Listed records —
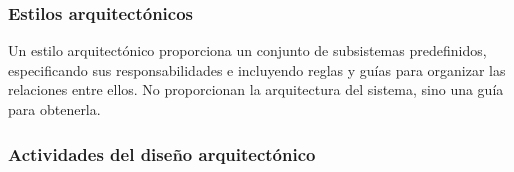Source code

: \documentclass[12pt,spanish]{article}
\begin{document}
\subsubsection{Estilos arquitectónicos}

Un estilo arquitectónico proporciona un conjunto de subsistemas predefinidos, especificando sus responsabilidades e incluyendo reglas y guías para organizar las relaciones entre ellos. No proporcionan la arquitectura del sistema, sino una guía para obtenerla.



\subsubsection{Actividades del diseño arquitectónico}
\end{document}
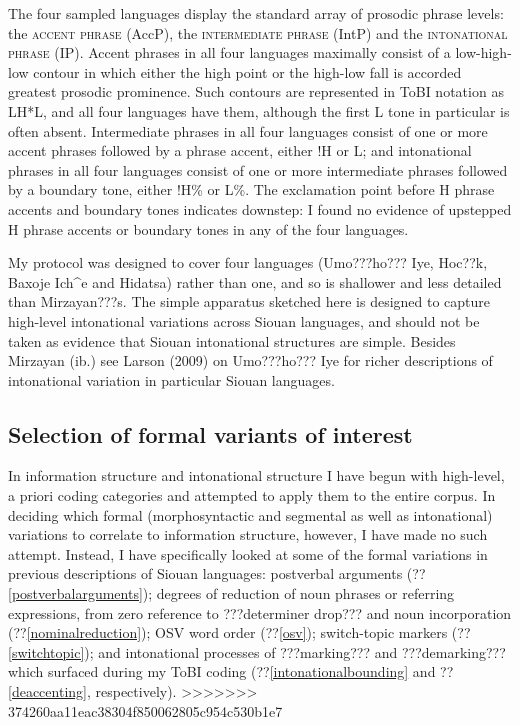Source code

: \documentclass[output=paper]{LSP/langsci}
\begin{document}
The four sampled languages display the standard array of prosodic phrase levels: the \textsc{accent phrase} (AccP), the \textsc{intermediate phrase} (IntP) and the \textsc{intonational phrase} (IP). Accent phrases in all four languages maximally consist of a low-high-low contour in which either the high point or the high-low fall is accorded greatest prosodic prominence. Such contours are represented in ToBI notation as LH*L, and all four languages have them, although the first L tone in particular is often absent. Intermediate phrases in all four languages consist of one or more accent phrases followed by a phrase accent, either !H or L; and intonational phrases in all four languages consist of one or more intermediate phrases followed by a boundary tone, either !H\% or L\%. The exclamation point before H phrase accents and boundary tones indicates downstep: I found no evidence of upstepped H phrase accents or boundary tones in any of the four languages. 

My protocol was designed to cover four languages (Umo???ho??? Iye, Hoc??k, Baxoje Ich\^{}e and Hidatsa) rather than one, and so is shallower and less detailed than Mirzayan???s. The simple apparatus sketched here is designed to capture high-level intonational variations across Siouan languages, and should not be taken as evidence that Siouan intonational structures are simple. Besides Mirzayan (ib.) see Larson (2009) on Umo???ho??? Iye for richer descriptions of intonational variation in particular Siouan languages. 

\subsection{Selection of formal variants of interest}\label{variantselection}

In information structure and intonational structure I have begun with high-level, a priori coding categories and attempted to apply them to the entire corpus. In deciding which formal (morphosyntactic and segmental as well as intonational) variations to correlate to information structure, however, I have made no such attempt. Instead, I have specifically looked at some of the formal variations in previous descriptions of Siouan languages: postverbal arguments (??\ref{postverbalarguments}); degrees of reduction of noun phrases or referring expressions, from zero reference to ???determiner drop??? and noun incorporation (??\ref{nominalreduction}); OSV word order (??\ref{osv}); switch-topic markers (??\ref{switchtopic}); and intonational processes of ???marking??? and ???demarking??? which surfaced during my ToBI coding (??\ref{intonationalbounding} and ??\ref{deaccenting}, respectively).
>>>>>>> 374260aa11eac38304f850062805c954c530b1e7
\end{document}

Task instructions —
Print, with pictures removed, exactly the lines of the records above from the top through the line containing "of formal variants".

Response —
Source code

: \documentclass[12pt,spanish]{article}
\begin{document}
\subsubsection{Estilos arquitectónicos}

Un estilo arquitectónico proporciona un conjunto de subsistemas predefinidos, especificando sus responsabilidades e incluyendo reglas y guías para organizar las relaciones entre ellos. No proporcionan la arquitectura del sistema, sino una guía para obtenerla.



\subsubsection{Actividades del diseño arquitectónico}
\end{document}
Source code

: \documentclass[output=paper]{LSP/langsci}
\begin{document}
The four sampled languages display the standard array of prosodic phrase levels: the \textsc{accent phrase} (AccP), the \textsc{intermediate phrase} (IntP) and the \textsc{intonational phrase} (IP). Accent phrases in all four languages maximally consist of a low-high-low contour in which either the high point or the high-low fall is accorded greatest prosodic prominence. Such contours are represented in ToBI notation as LH*L, and all four languages have them, although the first L tone in particular is often absent. Intermediate phrases in all four languages consist of one or more accent phrases followed by a phrase accent, either !H or L; and intonational phrases in all four languages consist of one or more intermediate phrases followed by a boundary tone, either !H\% or L\%. The exclamation point before H phrase accents and boundary tones indicates downstep: I found no evidence of upstepped H phrase accents or boundary tones in any of the four languages. 

My protocol was designed to cover four languages (Umo???ho??? Iye, Hoc??k, Baxoje Ich\^{}e and Hidatsa) rather than one, and so is shallower and less detailed than Mirzayan???s. The simple apparatus sketched here is designed to capture high-level intonational variations across Siouan languages, and should not be taken as evidence that Siouan intonational structures are simple. Besides Mirzayan (ib.) see Larson (2009) on Umo???ho??? Iye for richer descriptions of intonational variation in particular Siouan languages. 

\subsection{Selection of formal variants of interest}\label{variantselection}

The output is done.